I suo libri di poesia sono:

  • Aria di prima matina con prefazione di Andrea Camilleri,
  • Lu ncantu e la palora con prefazione di Salvatore Di Marco,
  • Li rradici di l’arma con prefazione di Salvatore Di Marco,
  • Lustrura d’acqua con prefazione del prete poeta Domenico Cufaro
  • Un tirribbuli viaggiu con prefazione dello storico agrigentino Settimio Biondi.

Per il teatro ha scritto:

La tedesca, L’occhiu di la genti, U piaciri di muriri, Una storia contadina, Rosa di Nora, Prova generale, Aspittamu dumani, Quannu si voli bene, Nenè e per ultimo ha raccolto alcuni profili femminili delle sue opere e ha messo in scena, al Parco Archeologico della Valle dei Templi di Agrigento, “Li fimmini nostri” con la sua compagnia “Piccolo Teatro città di Raffadali” che opera da diversi anni con successi strepitosi.

Il poeta di Raffadali Caliddu Mangione scrisse:

Pi lu teatru di Mimu Gallettu

Si susinu i malati di lu lettu.

Galletto è uno studioso del dialetto siciliano e specificatamente del dialetto di Raffadali e scrive in dialetto non perché non sappia scrivere in italiano ma perché con il dialetto può meglio esprimere i suoi sentimenti.

Il suo conterraneo Alessio Di Giovanni, a proposito del suo romanzo “La Racina di Santant’Antonio”, ebbe a scrivere. “Comprenderanno senz’altro perché ho scritto anche questo romanzo in siciliano: non perché non ami e non conosca e non apprezzi la nostra gloriosa lingua nazionale ( che, da quarant’anni a questa parte, studio con sempre vivo, appassionato amore), ma per un istintivo, irresistibile bisogno di rendere l’intima anima della mia terra, con quella semplicità spontanea e con quella sicura immediatezza che si possono ottenere interamente adoperando il vermiglio linguaggio dell’isola, perché soltanto con il suo corrusco fiammeggiare e con la sua armonia accorata, si può dare un’impronta schiettamente paesana alla narrazione e infonderle, come direbbero i miei fratelli felibri, quel particolare profumo  du terroir, che, per rimanere in Provenza, si trova come sbiadito e svanito nelle pagine, deliziose sempre, ma agghindate un po’ troppo alla parigina di Alfonso Daudet, di Jean Aicard, di Lous Bertrand…”

Camilleri nella prefazione alla silloge “Aria di prima matina”, rifacendosi a Pirandello, afferma “che una parola in lingua rappresenta il concetto delle cose mentre la stessa identica parola in dialetto si configura come un linguaggio emotivo da contrapporre ad un’astrazione, ad una prassi omologante della lingua” arrivando all’equazione:”lingua/concetto; dialetto/sentimento.

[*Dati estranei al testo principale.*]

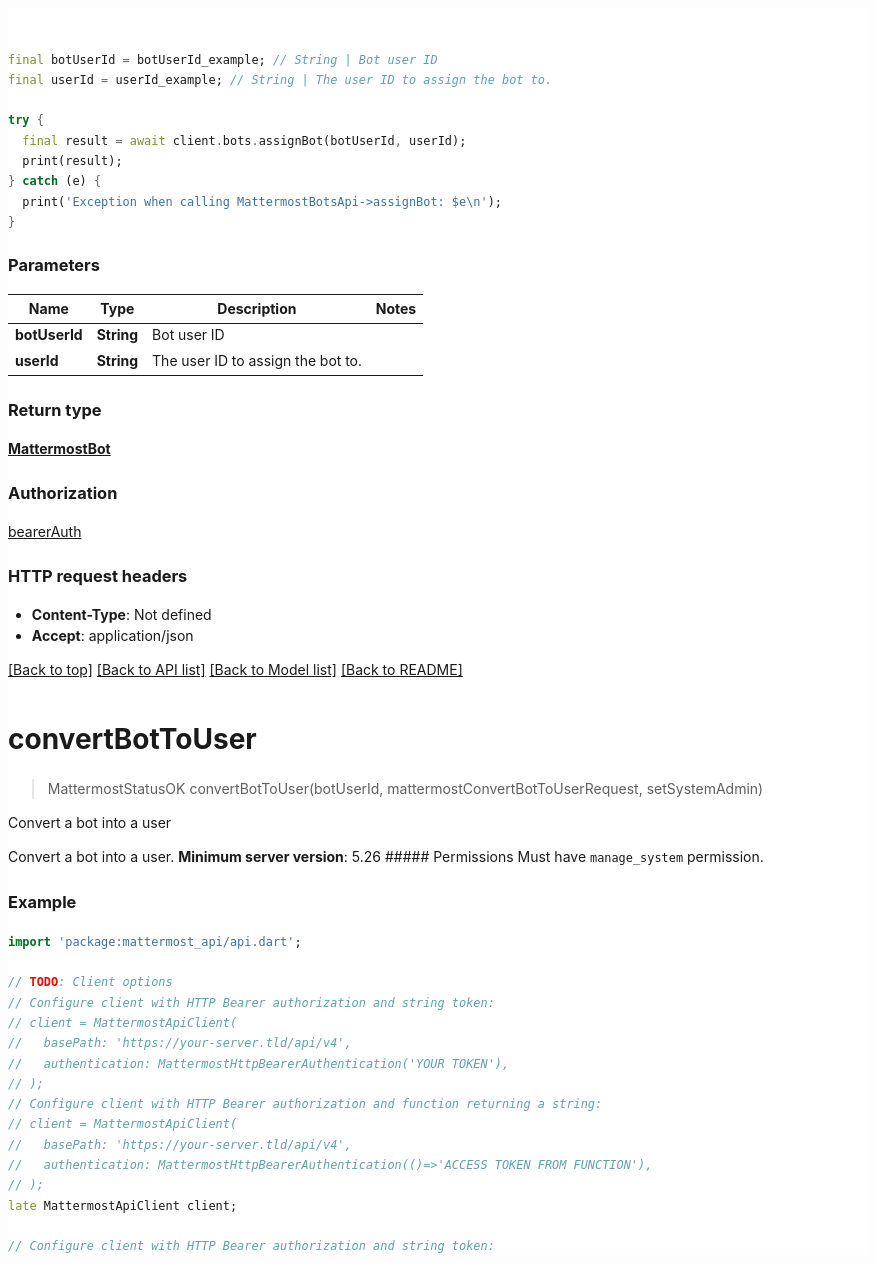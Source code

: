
 ```dart


final botUserId = botUserId_example; // String | Bot user ID
final userId = userId_example; // String | The user ID to assign the bot to.

try {
  final result = await client.bots.assignBot(botUserId, userId);
  print(result);
} catch (e) {
  print('Exception when calling MattermostBotsApi->assignBot: $e\n');
}

```

### Parameters

Name | Type | Description  | Notes
------------- | ------------- | ------------- | -------------
 **botUserId** | **String**| Bot user ID | 
 **userId** | **String**| The user ID to assign the bot to. | 

### Return type

[**MattermostBot**](MattermostBot.md)

### Authorization

[bearerAuth](../GENERATED_README.md#bearerAuth)

### HTTP request headers

 - **Content-Type**: Not defined
 - **Accept**: application/json

[[Back to top]](#) [[Back to API list]](../GENERATED_README.md#documentation-for-api-endpoints) [[Back to Model list]](../GENERATED_README.md#documentation-for-models) [[Back to README]](../GENERATED_README.md)

# **convertBotToUser**
> MattermostStatusOK convertBotToUser(botUserId, mattermostConvertBotToUserRequest, setSystemAdmin)

Convert a bot into a user

Convert a bot into a user.  __Minimum server version__: 5.26  ##### Permissions Must have `manage_system` permission. 

### Example
```dart
import 'package:mattermost_api/api.dart';

// TODO: Client options
// Configure client with HTTP Bearer authorization and string token:
// client = MattermostApiClient(
//   basePath: 'https://your-server.tld/api/v4',
//   authentication: MattermostHttpBearerAuthentication('YOUR TOKEN'),
// );
// Configure client with HTTP Bearer authorization and function returning a string:
// client = MattermostApiClient(
//   basePath: 'https://your-server.tld/api/v4',
//   authentication: MattermostHttpBearerAuthentication(()=>'ACCESS TOKEN FROM FUNCTION'),
// );
late MattermostApiClient client;

// Configure client with HTTP Bearer authorization and string token:
```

Dove, continua Camilleri, è chiaro che al dialetto si veniva ad offrire una posizione in un certo senso subalterna: i sentimenti che si sarebbero dovuti esprimere erano quelli del ‘popolo’ – il fruitore del dialetto – e perciò sentimenti elementari, istintivi. E se talvolta vi faceva capolino l’ironia, si trattava di rabbia, o di rifiuto, mai di un rapporto critico-concettuale con la realtà.

Poi dopo anni di decadimento del dialetto, continua Camilleri, come espressione letteraria…ci si rese conto che l’uso del dialetto altro non era che la scelta pura e semplice dello strumento di comunicazione più atto a garantire quel livello di restituzione che il poeta stesso voleva in quel momento raggiungere. Questo strumento non era tolto di peso dalla ‘parlata’ ma veniva ristrutturato, ritrascritto, rifonetizzato, reinventato sino a proporsi come linguaggio personale.

E’ quello che esattamente fa Mimmo Galletto…: i risultati assai spesso di splendida qualità che egli raggiunge sono ottenuti lottando ‘contro’ la concretezza del dialetto: il linguaggio poetico è guadagnato alterando le linee prospettiche della parola dialettale per far sì che essa non sia soltanto la geometrica proiezione della realtà.

La ‘parlata’ prescelta, insomma, pare, a prima vista essere quella di Raffadali: dico pare, perché Galletto ne fa uso raffinatissimo e così accorto e controllato nel gioco dei contrasti tra parole disuete e parole di conio recente, tra significati abbandonati e significati acquisiti, da spiazzare frequentemente il lettore verso altre strutture dialettali non tutte situabili entro i territori raffadalesi..

Inoltre, l’orecchio di Galletto è sempre attentissimo al suono, alla cadenza del suono, allo sviluppo del suono: ne risulta un impasto cromatico ad un tempo vivo e morbido, dove l’eco di una parola si incontra e si fonde con il pre-eco della parola che segue.

Il lettore, afferma Camilleri, scoprirà allora che il Galletto, come ogni poeta autentico, è assai più candido di quanto voglia apparire e assai più complesso di quanto voglia mostrare. E viceversa, naturalmente”.

Dopo queste riflessioni di Camilleri sulla poesia di Domenico Alvise Galletto noi non avremmo nulla da aggiungere.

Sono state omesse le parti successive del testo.